The rev_depend routine overrides the virtual functions used by the atomic_four base; see rev_depend .

Notation

We use the notation: call_id r pattern transpose nnz , row , col , x , n , A(x) , b(x) , y(x) , m , vk(x) , and the following additional notation:

wk(x)

Note that the factor \(r / k\), in the definition of \(v^k (x)\), is constant (with respect to the variables).
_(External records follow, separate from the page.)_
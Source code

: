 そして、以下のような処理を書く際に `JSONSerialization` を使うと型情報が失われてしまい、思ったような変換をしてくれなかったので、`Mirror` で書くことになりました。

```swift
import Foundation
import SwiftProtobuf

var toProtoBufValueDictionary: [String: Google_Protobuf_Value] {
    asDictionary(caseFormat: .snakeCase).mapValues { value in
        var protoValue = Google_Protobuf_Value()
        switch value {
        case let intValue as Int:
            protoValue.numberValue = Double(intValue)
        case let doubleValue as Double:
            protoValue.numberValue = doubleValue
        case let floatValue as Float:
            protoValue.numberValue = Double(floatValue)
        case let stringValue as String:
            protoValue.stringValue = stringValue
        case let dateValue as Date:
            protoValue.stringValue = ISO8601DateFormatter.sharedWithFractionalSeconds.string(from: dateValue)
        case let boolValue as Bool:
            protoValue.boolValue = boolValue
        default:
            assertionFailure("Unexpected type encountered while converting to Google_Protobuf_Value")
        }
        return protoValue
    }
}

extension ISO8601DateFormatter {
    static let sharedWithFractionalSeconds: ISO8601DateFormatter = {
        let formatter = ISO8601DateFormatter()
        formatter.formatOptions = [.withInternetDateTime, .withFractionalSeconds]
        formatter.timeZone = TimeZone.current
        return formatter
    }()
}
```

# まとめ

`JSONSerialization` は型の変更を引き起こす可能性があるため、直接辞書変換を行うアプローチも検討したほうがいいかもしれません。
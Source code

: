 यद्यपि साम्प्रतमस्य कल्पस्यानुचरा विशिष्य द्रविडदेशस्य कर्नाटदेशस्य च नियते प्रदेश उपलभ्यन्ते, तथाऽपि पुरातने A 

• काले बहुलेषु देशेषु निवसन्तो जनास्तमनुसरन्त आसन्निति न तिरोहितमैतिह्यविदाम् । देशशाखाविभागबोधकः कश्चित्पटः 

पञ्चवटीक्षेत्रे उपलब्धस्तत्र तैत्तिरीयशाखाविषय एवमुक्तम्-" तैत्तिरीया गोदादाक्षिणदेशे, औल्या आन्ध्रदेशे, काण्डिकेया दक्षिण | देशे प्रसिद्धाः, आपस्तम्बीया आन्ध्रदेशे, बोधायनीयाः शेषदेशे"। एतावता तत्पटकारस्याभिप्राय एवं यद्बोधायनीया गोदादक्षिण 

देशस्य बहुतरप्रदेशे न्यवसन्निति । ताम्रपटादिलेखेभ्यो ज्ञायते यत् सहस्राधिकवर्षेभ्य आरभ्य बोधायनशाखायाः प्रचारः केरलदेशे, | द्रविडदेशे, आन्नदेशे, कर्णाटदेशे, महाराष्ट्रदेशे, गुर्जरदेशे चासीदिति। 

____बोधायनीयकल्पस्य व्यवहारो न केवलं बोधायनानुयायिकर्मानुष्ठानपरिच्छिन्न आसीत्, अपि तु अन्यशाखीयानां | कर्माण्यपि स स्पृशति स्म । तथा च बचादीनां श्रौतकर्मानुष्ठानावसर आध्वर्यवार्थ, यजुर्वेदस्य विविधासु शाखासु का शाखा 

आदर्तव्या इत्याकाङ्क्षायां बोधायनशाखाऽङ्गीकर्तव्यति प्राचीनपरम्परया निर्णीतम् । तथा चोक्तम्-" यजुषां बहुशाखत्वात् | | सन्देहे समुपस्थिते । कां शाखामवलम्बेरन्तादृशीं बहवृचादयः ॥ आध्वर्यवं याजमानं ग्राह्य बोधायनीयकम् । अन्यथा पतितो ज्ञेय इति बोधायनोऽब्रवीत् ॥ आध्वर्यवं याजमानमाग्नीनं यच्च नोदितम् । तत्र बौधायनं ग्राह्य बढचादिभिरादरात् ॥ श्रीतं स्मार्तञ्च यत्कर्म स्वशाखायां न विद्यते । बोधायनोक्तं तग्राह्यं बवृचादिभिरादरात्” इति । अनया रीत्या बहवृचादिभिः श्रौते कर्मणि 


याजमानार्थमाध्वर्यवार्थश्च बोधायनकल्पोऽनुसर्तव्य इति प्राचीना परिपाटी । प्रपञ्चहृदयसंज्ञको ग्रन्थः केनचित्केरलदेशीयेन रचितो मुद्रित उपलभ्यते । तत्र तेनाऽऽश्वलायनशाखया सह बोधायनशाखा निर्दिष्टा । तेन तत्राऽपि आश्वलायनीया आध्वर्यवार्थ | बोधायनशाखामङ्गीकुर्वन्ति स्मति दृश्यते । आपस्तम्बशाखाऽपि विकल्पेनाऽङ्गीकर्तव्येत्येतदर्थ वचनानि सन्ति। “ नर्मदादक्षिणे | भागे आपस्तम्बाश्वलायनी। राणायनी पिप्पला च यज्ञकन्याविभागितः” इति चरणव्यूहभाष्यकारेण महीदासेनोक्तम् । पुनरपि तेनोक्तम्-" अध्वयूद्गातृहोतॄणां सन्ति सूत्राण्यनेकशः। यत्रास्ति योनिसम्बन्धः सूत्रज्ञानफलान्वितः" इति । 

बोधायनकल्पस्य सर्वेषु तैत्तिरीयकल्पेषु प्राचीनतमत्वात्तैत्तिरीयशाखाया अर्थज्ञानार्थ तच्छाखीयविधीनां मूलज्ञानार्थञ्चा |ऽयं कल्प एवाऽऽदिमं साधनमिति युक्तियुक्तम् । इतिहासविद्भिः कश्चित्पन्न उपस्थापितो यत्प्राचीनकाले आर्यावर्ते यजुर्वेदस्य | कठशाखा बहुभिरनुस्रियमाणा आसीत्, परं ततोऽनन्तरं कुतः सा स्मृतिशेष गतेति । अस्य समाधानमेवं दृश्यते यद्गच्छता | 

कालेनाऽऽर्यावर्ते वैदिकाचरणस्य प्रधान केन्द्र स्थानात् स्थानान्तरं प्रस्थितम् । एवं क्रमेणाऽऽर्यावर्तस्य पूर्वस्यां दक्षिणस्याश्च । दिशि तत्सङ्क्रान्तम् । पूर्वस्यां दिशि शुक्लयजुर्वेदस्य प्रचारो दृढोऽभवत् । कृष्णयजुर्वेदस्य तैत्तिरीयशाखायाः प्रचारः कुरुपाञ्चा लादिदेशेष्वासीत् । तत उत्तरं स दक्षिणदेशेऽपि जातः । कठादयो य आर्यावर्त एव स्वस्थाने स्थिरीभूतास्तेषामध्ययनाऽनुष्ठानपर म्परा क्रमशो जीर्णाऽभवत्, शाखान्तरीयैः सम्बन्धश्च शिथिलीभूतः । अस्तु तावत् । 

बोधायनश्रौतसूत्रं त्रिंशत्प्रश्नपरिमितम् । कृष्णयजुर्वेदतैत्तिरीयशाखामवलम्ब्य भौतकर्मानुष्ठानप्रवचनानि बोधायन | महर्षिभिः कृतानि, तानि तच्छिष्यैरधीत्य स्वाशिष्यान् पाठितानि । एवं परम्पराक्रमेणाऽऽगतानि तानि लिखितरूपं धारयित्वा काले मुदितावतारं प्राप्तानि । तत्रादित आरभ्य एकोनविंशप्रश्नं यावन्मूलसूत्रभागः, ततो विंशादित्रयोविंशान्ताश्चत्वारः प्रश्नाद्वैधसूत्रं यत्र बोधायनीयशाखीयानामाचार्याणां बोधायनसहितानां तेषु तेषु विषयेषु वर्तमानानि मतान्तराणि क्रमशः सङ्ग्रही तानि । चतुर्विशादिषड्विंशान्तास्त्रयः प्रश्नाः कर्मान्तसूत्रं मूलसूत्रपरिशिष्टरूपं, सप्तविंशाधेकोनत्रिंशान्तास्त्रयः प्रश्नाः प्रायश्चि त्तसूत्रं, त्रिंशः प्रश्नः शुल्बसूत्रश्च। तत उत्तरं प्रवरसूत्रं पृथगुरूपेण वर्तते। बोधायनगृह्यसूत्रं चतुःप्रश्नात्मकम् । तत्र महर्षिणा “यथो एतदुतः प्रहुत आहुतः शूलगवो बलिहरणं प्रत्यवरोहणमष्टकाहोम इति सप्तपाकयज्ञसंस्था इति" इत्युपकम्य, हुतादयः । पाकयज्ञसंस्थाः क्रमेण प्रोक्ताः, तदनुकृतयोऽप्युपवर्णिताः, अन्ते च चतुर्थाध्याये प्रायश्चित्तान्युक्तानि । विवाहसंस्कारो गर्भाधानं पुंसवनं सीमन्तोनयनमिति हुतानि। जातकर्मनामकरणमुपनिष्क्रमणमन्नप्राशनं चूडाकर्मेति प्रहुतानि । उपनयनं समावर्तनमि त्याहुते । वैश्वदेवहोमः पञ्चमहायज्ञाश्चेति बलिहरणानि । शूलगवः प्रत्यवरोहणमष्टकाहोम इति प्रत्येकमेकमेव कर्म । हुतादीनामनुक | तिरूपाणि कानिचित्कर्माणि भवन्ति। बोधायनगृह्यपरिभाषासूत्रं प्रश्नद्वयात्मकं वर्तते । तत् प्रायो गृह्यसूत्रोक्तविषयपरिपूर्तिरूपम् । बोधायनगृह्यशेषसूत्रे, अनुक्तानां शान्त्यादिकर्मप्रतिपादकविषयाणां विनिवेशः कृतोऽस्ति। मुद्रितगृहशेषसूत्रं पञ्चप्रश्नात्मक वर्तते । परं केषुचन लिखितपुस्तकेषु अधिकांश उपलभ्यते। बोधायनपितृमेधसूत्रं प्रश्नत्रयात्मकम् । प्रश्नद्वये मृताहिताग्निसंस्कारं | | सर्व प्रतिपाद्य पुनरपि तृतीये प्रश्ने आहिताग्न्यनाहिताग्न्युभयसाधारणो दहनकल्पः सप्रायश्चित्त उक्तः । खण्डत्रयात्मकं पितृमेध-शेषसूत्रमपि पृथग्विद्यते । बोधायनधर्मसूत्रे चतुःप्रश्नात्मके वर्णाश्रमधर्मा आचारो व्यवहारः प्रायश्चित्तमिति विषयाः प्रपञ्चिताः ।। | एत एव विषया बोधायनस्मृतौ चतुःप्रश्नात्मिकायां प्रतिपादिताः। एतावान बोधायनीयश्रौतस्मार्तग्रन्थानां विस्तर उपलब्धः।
Hence it suffices to compute the dependency for

\[h (x) = \sum_{k=0}^4 w^k (x)\]

where \(w^0 (x) = b(x)\) and for \(k = 1, 2, \ldots\), \(w^k (x) = A(x) w^{k-1} (x)\).

Source

# include <cppad/example/atomic_four/lin_ode/lin_ode.hpp>

namespace CppAD { // BEGIN_CPPAD_NAMESPACE
//
// rev_depend override
template <class Base>
bool atomic_lin_ode<Base>::rev_depend(
   size_t                                         call_id,
   const CppAD::vector<bool>&                     ident_zero_x,
   CppAD::vector<bool>&                           depend_x,
   const CppAD::vector<bool>&                     depend_y
)
{
   // nnz
   Base      r;
   Base      step;
   sparse_rc pattern;
   bool      transpose;
   get(call_id, r, step, pattern, transpose);
   size_t nnz = pattern.nnz();
   //
   // m
   size_t m = depend_y.size();
   CPPAD_ASSERT_UNKNOWN( ident_zero_x.size() == depend_x.size() );
   CPPAD_ASSERT_UNKNOWN( pattern.nr() == m );
   CPPAD_ASSERT_UNKNOWN( pattern.nc() == m );
   //
   // depend_w
   CppAD::vector<bool> depend_w = depend_y;
   //
   // depend_x
   for(size_t p = 0; p < nnz; ++p)
      depend_x[p] = false;
   for(size_t i = 0; i < m; ++i)
      depend_x[nnz + i] = depend_y[i];
   //
   // change
   // Did depend_w change during the previous iteration of the while loop
   bool change = true;
   while(change)
   {  change = false;
      // we use k = 1, 2, ... to denote the pass through this loop
      //
      // depend_w, depend_x
      // include depenency for w^k (x)
      for(size_t p = 0; p < nnz; ++p) if( ! ident_zero_x[p] )
      {  size_t i = pattern.row()[p];
         size_t j = pattern.col()[p];
         if( transpose )
            std::swap(i, j);
         //
         // back propagate depenency on y
         if( depend_w[i] && ! depend_w[j] )
         {  change      = true;
            depend_w[j] = true;
         }
         //
         // depend_x
         // for propage dependency on A_{i,j}
         if( depend_w[i] && ! depend_x[p] )
         {  change      = true;
            depend_x[p] = true;
         }
      }
   }
   //
   // depend_x
   // terms corresponding to b(x)
   for(size_t i = 0; i < m; ++i)
      depend_x[nnz + i] = depend_w[i];
   //
   return true;
}
} // END_CPPAD_NAMESPACE